Laziness. Lack of time. The all-too-frequent challenge of speaking to a helpful person by phone. There are many reasons why consumers and businesses don’t shop around and switch products and suppliers.
Failing to keep abreast of the best mortgage rates? Rolling onto the same insurance every year without looking for better deals? If so, open finance – a development coming down the track in the slipstream of open banking – could be of interest.
Open banking – which is gaining significant traction in the UK, having just reached two million UK customers – aims to encourage competition among financial services providers, digital innovation and drive behavioural change. It enables bank account holders to share their data with third-parties such as fintech companies through what are known as open APIs (Application Programming Interfaces).
Open finance channels the spirit of open banking into a wider range of sectors and products. It has been described by professional services group KPMG as ‘fundamentally strategic’ and having ‘profound implications’ for the future of financial services and regulation.

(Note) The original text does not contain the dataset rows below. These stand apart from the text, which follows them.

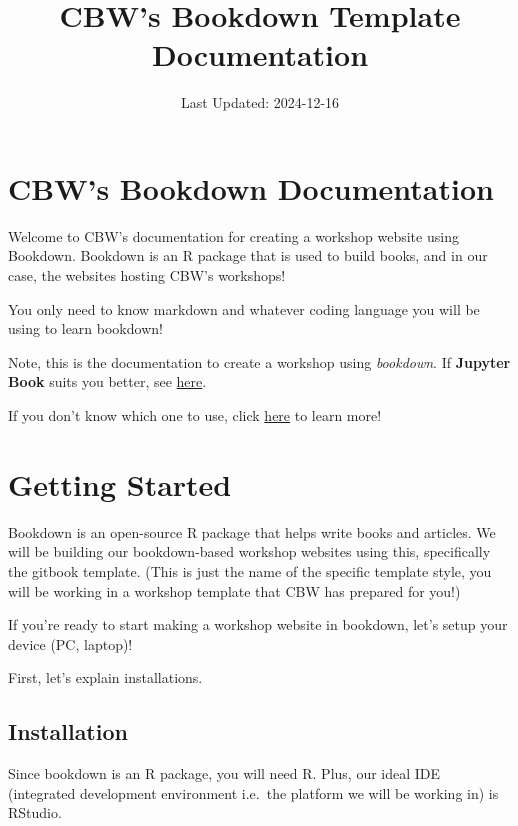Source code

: \documentclass[
]{book}
\title{CBW's Bookdown Template Documentation}
\author{}
\date{\vspace{-2.5em}Last Updated: 2024-12-16}
\theoremstyle{definition}
\theoremstyle{definition}
\theoremstyle{definition}
\theoremstyle{definition}
\theoremstyle{remark}
\begin{document}
\maketitle

{
\setcounter{tocdepth}{1}
\tableofcontents
}
\chapter{CBW's Bookdown Documentation}\label{cbws-bookdown-documentation}

Welcome to CBW's documentation for creating a workshop website using Bookdown. Bookdown is an R package that is used to build books, and in our case, the websites hosting CBW's workshops!

You only need to know markdown and whatever coding language you will be using to learn bookdown!

Note, this is the documentation to create a workshop using \emph{bookdown}. If \textbf{Jupyter Book} suits you better, see \href{https://cbw-dev.github.io/jupyterbook-docs/}{here}.

If you don't know which one to use, click \href{}{here} to learn more!

\chapter{Getting Started}\label{get-started}

Bookdown is an open-source R package that helps write books and articles. We will be building our bookdown-based workshop websites using this, specifically the gitbook template. (This is just the name of the specific template style, you will be working in a workshop template that CBW has prepared for you!)

If you're ready to start making a workshop website in bookdown, let's setup your device (PC, laptop)!

First, let's explain installations.

\section{Installation}\label{installation}

Since bookdown is an R package, you will need R. Plus, our ideal IDE (integrated development environment i.e.~the platform we will be working in) is RStudio.
\end{document}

How and when open finance will be implemented is to be decided. The Financial Conduct Authority (FCA) has pencilled in the first quarter of next year to publish a ‘feedback statement’ after recently completing a ‘call for input’ that had more than 150 responses.

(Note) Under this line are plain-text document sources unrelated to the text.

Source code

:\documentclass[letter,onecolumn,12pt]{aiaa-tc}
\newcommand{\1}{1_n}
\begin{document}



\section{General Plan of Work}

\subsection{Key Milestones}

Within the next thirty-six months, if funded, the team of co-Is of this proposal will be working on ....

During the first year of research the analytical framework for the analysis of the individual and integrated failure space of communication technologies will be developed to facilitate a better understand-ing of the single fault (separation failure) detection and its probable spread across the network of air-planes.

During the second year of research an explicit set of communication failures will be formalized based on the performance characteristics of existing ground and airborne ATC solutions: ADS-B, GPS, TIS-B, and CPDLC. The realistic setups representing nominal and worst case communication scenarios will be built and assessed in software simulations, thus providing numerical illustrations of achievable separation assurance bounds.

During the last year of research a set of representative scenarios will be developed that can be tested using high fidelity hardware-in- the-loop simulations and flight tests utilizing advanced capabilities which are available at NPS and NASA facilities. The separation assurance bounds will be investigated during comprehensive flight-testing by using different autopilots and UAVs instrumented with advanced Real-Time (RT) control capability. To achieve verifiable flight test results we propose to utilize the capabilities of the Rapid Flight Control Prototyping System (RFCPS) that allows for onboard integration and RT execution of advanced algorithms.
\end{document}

The authority describes open finance as having the potential to “transform” the way consumers and businesses use financial services.

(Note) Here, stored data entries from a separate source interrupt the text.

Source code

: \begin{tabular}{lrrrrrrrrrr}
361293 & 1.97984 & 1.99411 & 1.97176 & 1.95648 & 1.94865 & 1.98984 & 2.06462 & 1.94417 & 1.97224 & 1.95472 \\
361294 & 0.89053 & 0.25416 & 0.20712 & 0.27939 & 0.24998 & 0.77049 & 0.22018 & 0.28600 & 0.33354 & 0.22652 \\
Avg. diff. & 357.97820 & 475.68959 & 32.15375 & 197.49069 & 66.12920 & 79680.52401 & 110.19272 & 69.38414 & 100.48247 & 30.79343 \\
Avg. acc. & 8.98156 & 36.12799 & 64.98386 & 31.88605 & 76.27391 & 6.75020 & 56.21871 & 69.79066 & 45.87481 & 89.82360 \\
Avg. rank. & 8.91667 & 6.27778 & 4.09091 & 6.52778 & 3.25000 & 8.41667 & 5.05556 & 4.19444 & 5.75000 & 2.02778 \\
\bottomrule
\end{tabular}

Examples of how open finance would work include the possibility of ‘personal financial management dashboards’ enabling people to properly understand and then ‘optimise’ their overall financial position (cashflow, investments and so on). Practically, this could, the FCA explains, help someone understand whether to put an additional £100 into a savings account, mortgage overpayment or pension – and even execute that payment on the consumer’s behalf.
Open questions on open finance
One vital trigger in making open banking happen was a decision to mandate the UK’s nine largest banks and building societies to share consented consumer information with authorised third parties (in a secure, standardised format – the API element).
As trustee of the Open Banking Implementation Entity (OBIE), the body set up four years ago to get open banking off the ground, Imran Gulamhuseinwala has first-hand experience of the challenges ahead for open finance. Whether (and which) companies will be encouraged – or forced (in the style of open banking) – to share consented consumer information is currently unknown but clearly very important.
“One of the key points of consideration for the FCA and government is to what extent is this mandated, and on which companies is it mandated, and what’s the timeline of mandating it,” Gulamhuseinwala tells City AM.
“There’s a whole bunch of interesting questions. It’s my view that open banking has only really taken off because it has a mandatory element to it and, while you don’t need to mandate absolutely everything, having some sort of regulatory mandate to catalyse things is a really helpful way of kick-starting the overall process or otherwise things can go round in circles,” he says.
‘Building financial infrastructure is hard’
Rafa Plantier is UK & Ireland country manager at Tink, a Swedish open banking platform that expanded to the UK last year and which has ambitions in open finance. “Building financial infrastructure is hard,” he says. “The electronic financial infrastructure we have today has been created over decades, with a pragmatic and incremental approach. Financial products such as current accounts, credit cards and so on are important for helping people manage their finances but today, their financial lives are more complex and distributed than ever.”
But Tink is enthusiastic about open finance. He says: “We are excited because it brings the services open banking has started to facilitate further into the real world, with a bigger benefit for people – by including pensions and insurance, for example — and for businesses, with different types of accounts, cross-border activity and credit reports.”
OBIE’s Gulamhuseinwala picks out mortgages as an area of exciting possibilities. “What’s being contemplated is having all of a customer’s information in one place so that an authorised third-party, with the customer’s permission, can monitor it for them, and then, if interest rates change, if their circumstances change, then the person can benefit from an automated process for getting through all of that admin to get onto the right mortgage,” he explains.
Needs to be ‘safe, secure and easy’
As with open banking, there will be many technical and legal nuts and bolts to debate, finalise and set in place – everyone from software developers to lawyers with an eye on data rules will be involved.
Gulamhuseinwala advises all organisations championing open finance to keep their eye on the big picture. “For this to work, the end-user – whether a citizen or small business – it has to be safe, secure and easy,” he says. “For that to happen is that everything needs to be harmonised. The worst possible situation would that the mortgage providers do one thing, pension providers do another, and none of the system talks to each other. You’d then just have confused consumers.”
This brings us back to one of the most fundamental drivers of open banking and open finance – helping people and organisations to more easily, quickly, accurately (in real time) and comprehensively have visibility on their financial arrangements.
“Customer engagement is what regulators really see as the Holy Grail of financial services – that you solve a lot of problems around competition and innovation when you get people to engage. And it’s really hard to engage with financial services. But if you make it easy for people – and that’s what open finance is intended to do, and it’s what open banking has demonstrated that you can do – then people will actually engage. So that’s the gold medal outcome of open finance,” he says.